Dolor, desesperación, ira, tristeza, angustia… no había una palabra específica para describirla, o tal vez una:
Rota.
Su mente, su cuerpo, sus emociones… todo estaba resquebrajado, como el hielo de un lago cuando se va acercando el buen tiempo o como una muñeca que lleva décadas abandonada al merced de los ratones, la mugre y los insectos. Ya no había canciones alegres de su violín que ayudaran a olvidar, ni nada que lograra sacarle una sonrisa. Ya no hay risas, ya no hay alegría en su corazón. Las lágrimas caían por su mejilla y se secaban en su cadavérica mejilla. En estos meses, su cuerpo había adelgazado tanto que se asemejaba a un cadáver, hasta su color pálido resultaba demasiado enfermizo para tratarse de una persona viva. Luna siempre tuvo una piel pálida, puede que en algunos periodos de su vida lo fuera demasiado, pero jamás llego a ese color que hacía resaltar sus venas en tonos morados y azul turquesa.
No comía, casi ni dormía y se movía lo justo para ir al baño y volver a la repisa de la ventana y mirar a través del sucio cristal, con la falsa y enfermiza esperanza de que le vería andando a lo lejos, que pasaría por debajo de su ventana y a los pocos minutos entraría en la habitación de la que se había apropiado. Siempre que el sueño le vencía soñaba con él; con sus brazos rodeándola y protegiéndola, con sus labios sobre su mejilla para tranquilizarla y su voz diciéndole que todo ha sido una pesadilla… pero la pesadilla estaba al despertar y darse cuenta de que no estaba ni ha estado nunca. Quería levantarse, coger su vieja guadaña o tal vez su nueva arma y matar a Waylon Jones ¿Pero de que le serviría? Matarlo no traería de vuelta a Jonathan Crane, el Espantapájaros, el hombre del que se había enamorado y por el que había cambiado vidas por plumas negras con las que poder volar a su lado. Odiaba admitirlo, pero era débil. Cualquier otra se habría vengado por muy deprimida que estuviera, pero ella estaba muerta, y tal vez pronto lo estaría de verdad. Mas de una vez pensó darle luz verde a los presos que viven con ella en este refugio y dejar que hagan con ella lo que les plazca, pero lo descarta enseguida. Nadie la tocará y ellos la temen, aunque sea un poco. Ella lo sabe, pero ya no le hace gracia.

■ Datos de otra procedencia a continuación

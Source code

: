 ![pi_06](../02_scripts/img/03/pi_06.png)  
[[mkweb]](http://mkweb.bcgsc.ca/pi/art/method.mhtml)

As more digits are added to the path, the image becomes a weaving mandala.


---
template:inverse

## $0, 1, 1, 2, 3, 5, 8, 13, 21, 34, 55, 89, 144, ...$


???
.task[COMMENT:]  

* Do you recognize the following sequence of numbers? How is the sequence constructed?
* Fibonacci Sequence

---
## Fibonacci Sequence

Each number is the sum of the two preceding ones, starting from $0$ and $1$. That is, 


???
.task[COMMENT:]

Otro día amanece, igual de oscuro y gris que el anterior, pero nunca llega a llover. Sus ojos no pueden más, necesitan descansar, pero ella resiste hasta que la desesperación se convierte en un llanto sin fuerza. Siente que se ahoga, que se asfixia, hasta que finalmente cierra los ojos, pero no duerme, no puede hacerlo. Cada vez que intenta descansar ve a Jonathan y el recuerda que no estuve ahí para ayudarle. Y por eso ella es la culpable.